Copy the listing below letter for letter, passing over each picture.

Extracted material:
========
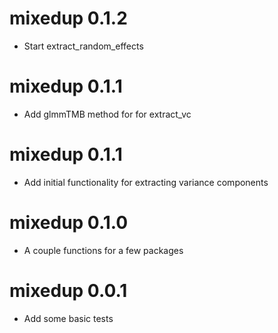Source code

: # mixedup 0.1.2

* Start extract_random_effects

# mixedup 0.1.1

* Add glmmTMB method for for extract_vc

# mixedup 0.1.1

* Add initial functionality for extracting variance components

# mixedup 0.1.0

* A couple functions for a few packages

# mixedup 0.0.1

* Add some basic tests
========
Solution to this exercise:
Source code

: # mixedup 0.1.2

* Start extract_random_effects

# mixedup 0.1.1

* Add glmmTMB method for for extract_vc

# mixedup 0.1.1

* Add initial functionality for extracting variance components

# mixedup 0.1.0

* A couple functions for a few packages

# mixedup 0.0.1

* Add some basic tests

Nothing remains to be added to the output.